*Assigned task*.
Where a line below holds the string "class", copy that line.
*** Opening Dataset ***
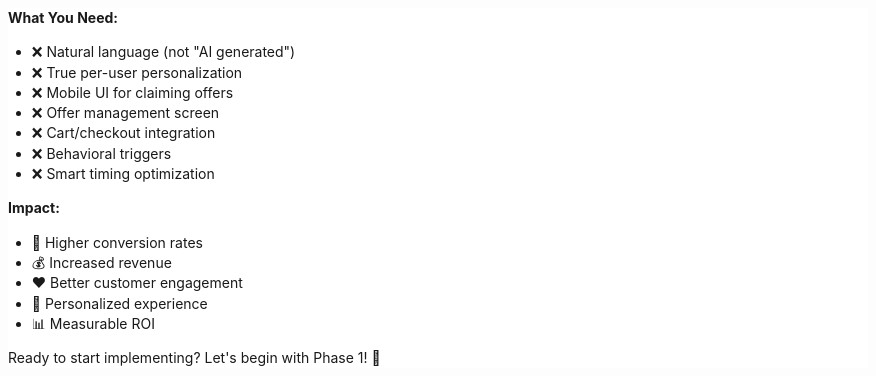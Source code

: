 **What You Need:**
- ❌ Natural language (not "AI generated")
- ❌ True per-user personalization
- ❌ Mobile UI for claiming offers
- ❌ Offer management screen
- ❌ Cart/checkout integration
- ❌ Behavioral triggers
- ❌ Smart timing optimization

**Impact:**
- 🚀 Higher conversion rates
- 💰 Increased revenue
- ❤️ Better customer engagement
- 🎯 Personalized experience
- 📊 Measurable ROI

Ready to start implementing? Let's begin with Phase 1! 🎉

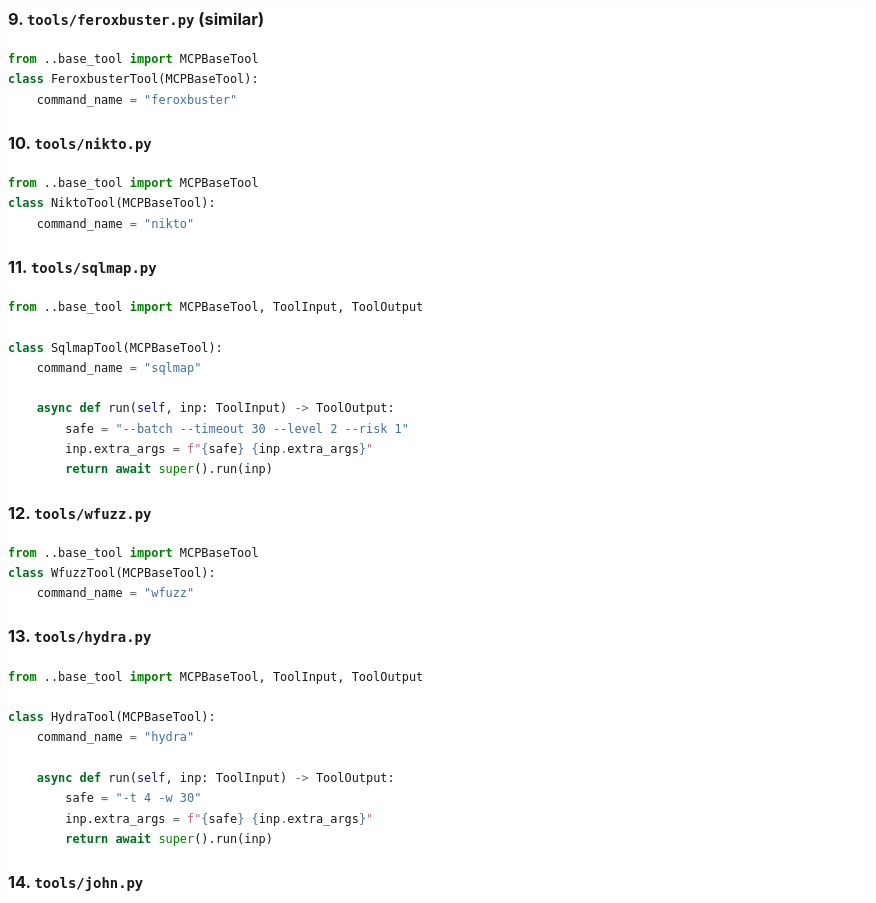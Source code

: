### 9. `tools/feroxbuster.py` (similar)

```python
from ..base_tool import MCPBaseTool
class FeroxbusterTool(MCPBaseTool):
    command_name = "feroxbuster"
```

### 10. `tools/nikto.py`

```python
from ..base_tool import MCPBaseTool
class NiktoTool(MCPBaseTool):
    command_name = "nikto"
```

### 11. `tools/sqlmap.py`

```python
from ..base_tool import MCPBaseTool, ToolInput, ToolOutput

class SqlmapTool(MCPBaseTool):
    command_name = "sqlmap"

    async def run(self, inp: ToolInput) -> ToolOutput:
        safe = "--batch --timeout 30 --level 2 --risk 1"
        inp.extra_args = f"{safe} {inp.extra_args}"
        return await super().run(inp)
```

### 12. `tools/wfuzz.py`

```python
from ..base_tool import MCPBaseTool
class WfuzzTool(MCPBaseTool):
    command_name = "wfuzz"
```

### 13. `tools/hydra.py`

```python
from ..base_tool import MCPBaseTool, ToolInput, ToolOutput

class HydraTool(MCPBaseTool):
    command_name = "hydra"

    async def run(self, inp: ToolInput) -> ToolOutput:
        safe = "-t 4 -w 30"
        inp.extra_args = f"{safe} {inp.extra_args}"
        return await super().run(inp)
```

### 14. `tools/john.py`
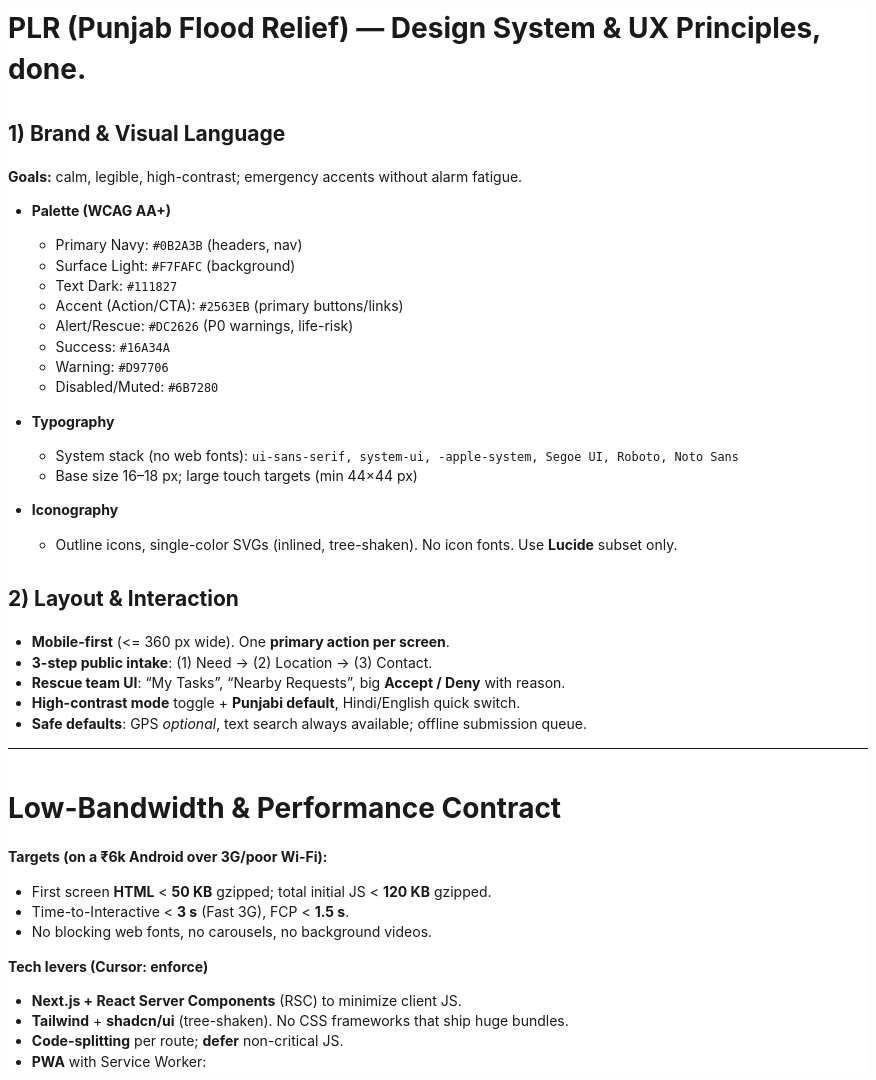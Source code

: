 
# PLR (Punjab Flood Relief) — Design System & UX Principles, done.

## 1) Brand & Visual Language

**Goals:** calm, legible, high-contrast; emergency accents without alarm fatigue.

* **Palette (WCAG AA+)**

  * Primary Navy: `#0B2A3B` (headers, nav)
  * Surface Light: `#F7FAFC` (background)
  * Text Dark: `#111827`
  * Accent (Action/CTA): `#2563EB` (primary buttons/links)
  * Alert/Rescue: `#DC2626` (P0 warnings, life-risk)
  * Success: `#16A34A`
  * Warning: `#D97706`
  * Disabled/Muted: `#6B7280`
* **Typography**

  * System stack (no web fonts): `ui-sans-serif, system-ui, -apple-system, Segoe UI, Roboto, Noto Sans`
  * Base size 16–18 px; large touch targets (min 44×44 px)
* **Iconography**

  * Outline icons, single-color SVGs (inlined, tree-shaken). No icon fonts. Use **Lucide** subset only.

## 2) Layout & Interaction

* **Mobile-first** (<= 360 px wide). One **primary action per screen**.
* **3-step public intake**: (1) Need → (2) Location → (3) Contact.
* **Rescue team UI**: “My Tasks”, “Nearby Requests”, big **Accept / Deny** with reason.
* **High-contrast mode** toggle + **Punjabi default**, Hindi/English quick switch.
* **Safe defaults**: GPS *optional*, text search always available; offline submission queue.

---

# Low-Bandwidth & Performance Contract

**Targets (on a ₹6k Android over 3G/poor Wi-Fi):**

* First screen **HTML** < **50 KB** gzipped; total initial JS < **120 KB** gzipped.
* Time-to-Interactive < **3 s** (Fast 3G), FCP < **1.5 s**.
* No blocking web fonts, no carousels, no background videos.

**Tech levers (Cursor: enforce)**

* **Next.js + React Server Components** (RSC) to minimize client JS.
* **Tailwind** + **shadcn/ui** (tree-shaken). No CSS frameworks that ship huge bundles.
* **Code-splitting** per route; **defer** non-critical JS.
* **PWA** with Service Worker:
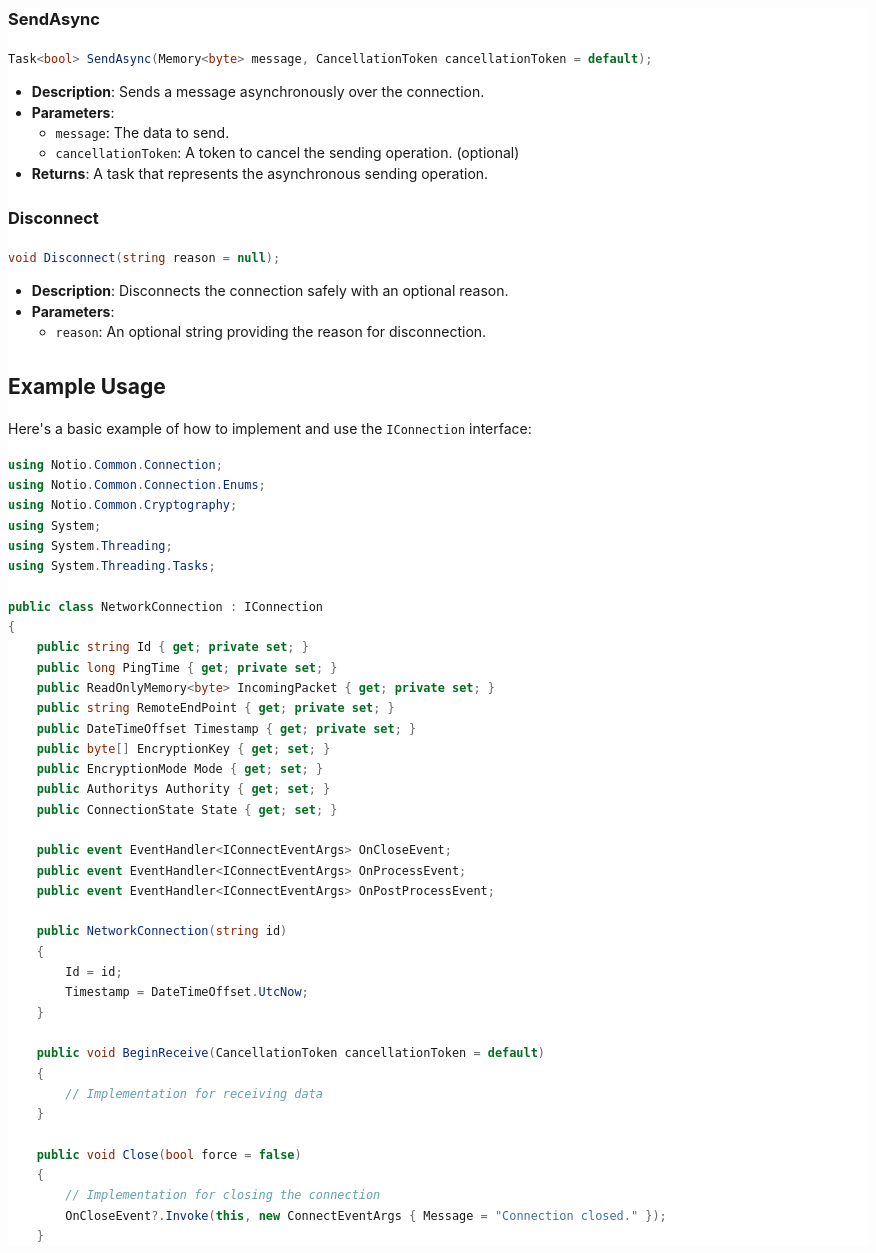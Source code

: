 ### SendAsync

```csharp
Task<bool> SendAsync(Memory<byte> message, CancellationToken cancellationToken = default);
```

- **Description**: Sends a message asynchronously over the connection.
- **Parameters**:
  - `message`: The data to send.
  - `cancellationToken`: A token to cancel the sending operation. (optional)
- **Returns**: A task that represents the asynchronous sending operation.

### Disconnect

```csharp
void Disconnect(string reason = null);
```

- **Description**: Disconnects the connection safely with an optional reason.
- **Parameters**:
  - `reason`: An optional string providing the reason for disconnection.

## Example Usage

Here's a basic example of how to implement and use the `IConnection` interface:

```csharp
using Notio.Common.Connection;
using Notio.Common.Connection.Enums;
using Notio.Common.Cryptography;
using System;
using System.Threading;
using System.Threading.Tasks;

public class NetworkConnection : IConnection
{
    public string Id { get; private set; }
    public long PingTime { get; private set; }
    public ReadOnlyMemory<byte> IncomingPacket { get; private set; }
    public string RemoteEndPoint { get; private set; }
    public DateTimeOffset Timestamp { get; private set; }
    public byte[] EncryptionKey { get; set; }
    public EncryptionMode Mode { get; set; }
    public Authoritys Authority { get; set; }
    public ConnectionState State { get; set; }

    public event EventHandler<IConnectEventArgs> OnCloseEvent;
    public event EventHandler<IConnectEventArgs> OnProcessEvent;
    public event EventHandler<IConnectEventArgs> OnPostProcessEvent;

    public NetworkConnection(string id)
    {
        Id = id;
        Timestamp = DateTimeOffset.UtcNow;
    }

    public void BeginReceive(CancellationToken cancellationToken = default)
    {
        // Implementation for receiving data
    }

    public void Close(bool force = false)
    {
        // Implementation for closing the connection
        OnCloseEvent?.Invoke(this, new ConnectEventArgs { Message = "Connection closed." });
    }
```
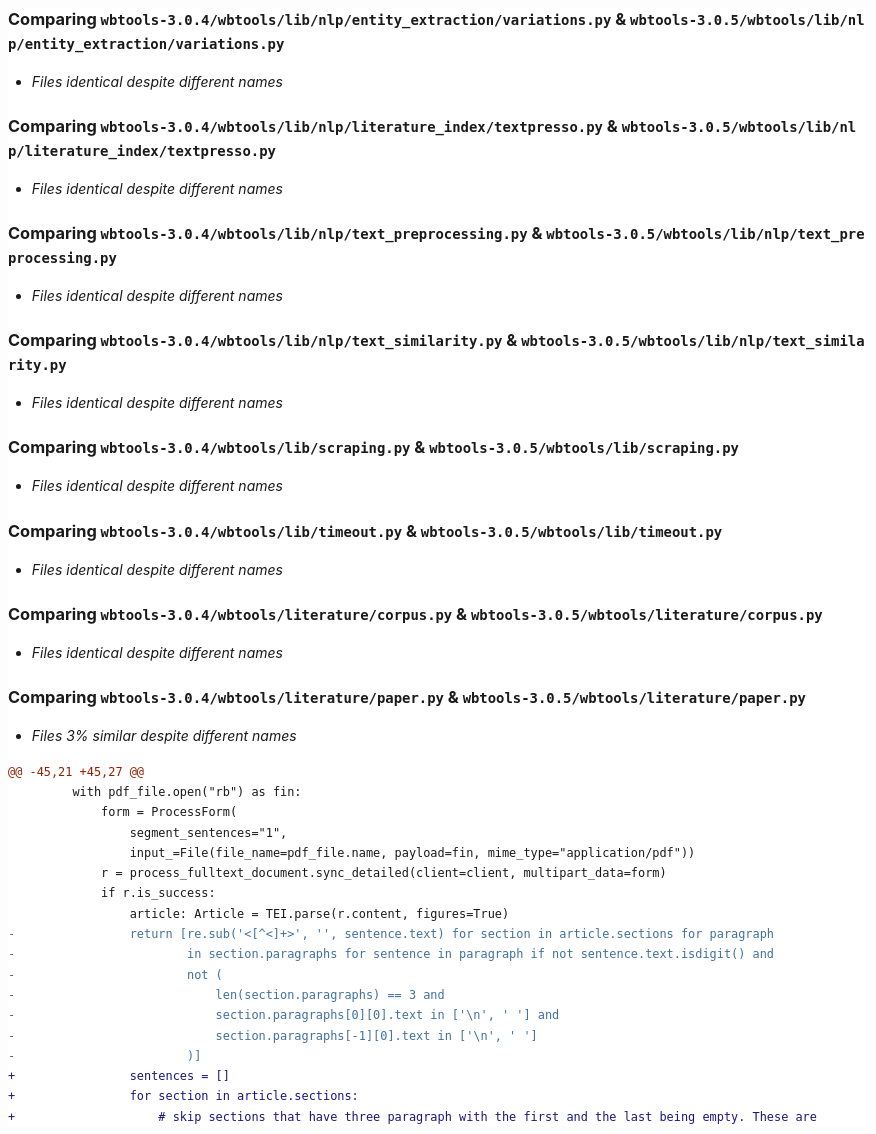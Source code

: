 ### Comparing `wbtools-3.0.4/wbtools/lib/nlp/entity_extraction/variations.py` & `wbtools-3.0.5/wbtools/lib/nlp/entity_extraction/variations.py`

 * *Files identical despite different names*

### Comparing `wbtools-3.0.4/wbtools/lib/nlp/literature_index/textpresso.py` & `wbtools-3.0.5/wbtools/lib/nlp/literature_index/textpresso.py`

 * *Files identical despite different names*

### Comparing `wbtools-3.0.4/wbtools/lib/nlp/text_preprocessing.py` & `wbtools-3.0.5/wbtools/lib/nlp/text_preprocessing.py`

 * *Files identical despite different names*

### Comparing `wbtools-3.0.4/wbtools/lib/nlp/text_similarity.py` & `wbtools-3.0.5/wbtools/lib/nlp/text_similarity.py`

 * *Files identical despite different names*

### Comparing `wbtools-3.0.4/wbtools/lib/scraping.py` & `wbtools-3.0.5/wbtools/lib/scraping.py`

 * *Files identical despite different names*

### Comparing `wbtools-3.0.4/wbtools/lib/timeout.py` & `wbtools-3.0.5/wbtools/lib/timeout.py`

 * *Files identical despite different names*

### Comparing `wbtools-3.0.4/wbtools/literature/corpus.py` & `wbtools-3.0.5/wbtools/literature/corpus.py`

 * *Files identical despite different names*

### Comparing `wbtools-3.0.4/wbtools/literature/paper.py` & `wbtools-3.0.5/wbtools/literature/paper.py`

 * *Files 3% similar despite different names*

```diff
@@ -45,21 +45,27 @@
         with pdf_file.open("rb") as fin:
             form = ProcessForm(
                 segment_sentences="1",
                 input_=File(file_name=pdf_file.name, payload=fin, mime_type="application/pdf"))
             r = process_fulltext_document.sync_detailed(client=client, multipart_data=form)
             if r.is_success:
                 article: Article = TEI.parse(r.content, figures=True)
-                return [re.sub('<[^<]+>', '', sentence.text) for section in article.sections for paragraph
-                        in section.paragraphs for sentence in paragraph if not sentence.text.isdigit() and
-                        not (
-                            len(section.paragraphs) == 3 and
-                            section.paragraphs[0][0].text in ['\n', ' '] and
-                            section.paragraphs[-1][0].text in ['\n', ' ']
-                        )]
+                sentences = []
+                for section in article.sections:
+                    # skip sections that have three paragraph with the first and the last being empty. These are
```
*** Closing Dataset ***
*The answer*.
class FeroxbusterTool(MCPBaseTool):
class NiktoTool(MCPBaseTool):
class SqlmapTool(MCPBaseTool):
class WfuzzTool(MCPBaseTool):
class HydraTool(MCPBaseTool):
public class NetworkConnection : IConnection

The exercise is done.